#### Records shown

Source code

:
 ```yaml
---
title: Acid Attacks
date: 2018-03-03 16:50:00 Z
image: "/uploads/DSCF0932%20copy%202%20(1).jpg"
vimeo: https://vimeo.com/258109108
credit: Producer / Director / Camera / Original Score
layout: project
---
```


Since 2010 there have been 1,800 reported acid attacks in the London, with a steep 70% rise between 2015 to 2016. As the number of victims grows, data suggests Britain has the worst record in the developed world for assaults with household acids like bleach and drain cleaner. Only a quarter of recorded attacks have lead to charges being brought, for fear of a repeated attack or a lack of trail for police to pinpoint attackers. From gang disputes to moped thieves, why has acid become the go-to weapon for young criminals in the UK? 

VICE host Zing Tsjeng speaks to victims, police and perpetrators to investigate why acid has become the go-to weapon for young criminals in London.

########
#### Records shown

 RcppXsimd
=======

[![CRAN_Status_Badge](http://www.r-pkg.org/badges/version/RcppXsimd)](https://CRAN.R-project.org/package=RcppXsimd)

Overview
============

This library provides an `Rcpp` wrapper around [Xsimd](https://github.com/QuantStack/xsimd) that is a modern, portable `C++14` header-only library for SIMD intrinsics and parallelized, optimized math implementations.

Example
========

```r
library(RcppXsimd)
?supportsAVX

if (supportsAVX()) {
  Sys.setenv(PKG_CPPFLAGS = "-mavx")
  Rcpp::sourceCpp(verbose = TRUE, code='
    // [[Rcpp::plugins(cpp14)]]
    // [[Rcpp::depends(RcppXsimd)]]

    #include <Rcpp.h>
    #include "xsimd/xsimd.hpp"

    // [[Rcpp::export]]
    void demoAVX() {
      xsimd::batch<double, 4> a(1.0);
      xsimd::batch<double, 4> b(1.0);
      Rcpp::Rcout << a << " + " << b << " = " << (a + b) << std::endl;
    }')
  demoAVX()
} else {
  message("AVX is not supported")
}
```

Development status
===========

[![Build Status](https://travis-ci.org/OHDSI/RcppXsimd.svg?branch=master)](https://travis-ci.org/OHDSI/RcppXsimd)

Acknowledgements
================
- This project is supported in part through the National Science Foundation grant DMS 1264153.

########

**Work task**:
Return the span of lines in the data above that opens at the line with "Source code" and closes at the line with "VICE host Zing", exactly, ends included, nothing else.

**Exercise response**:
Source code

:
 ```yaml
---
title: Acid Attacks
date: 2018-03-03 16:50:00 Z
image: "/uploads/DSCF0932%20copy%202%20(1).jpg"
vimeo: https://vimeo.com/258109108
credit: Producer / Director / Camera / Original Score
layout: project
---
```


Since 2010 there have been 1,800 reported acid attacks in the London, with a steep 70% rise between 2015 to 2016. As the number of victims grows, data suggests Britain has the worst record in the developed world for assaults with household acids like bleach and drain cleaner. Only a quarter of recorded attacks have lead to charges being brought, for fear of a repeated attack or a lack of trail for police to pinpoint attackers. From gang disputes to moped thieves, why has acid become the go-to weapon for young criminals in the UK? 

VICE host Zing Tsjeng speaks to victims, police and perpetrators to investigate why acid has become the go-to weapon for young criminals in London.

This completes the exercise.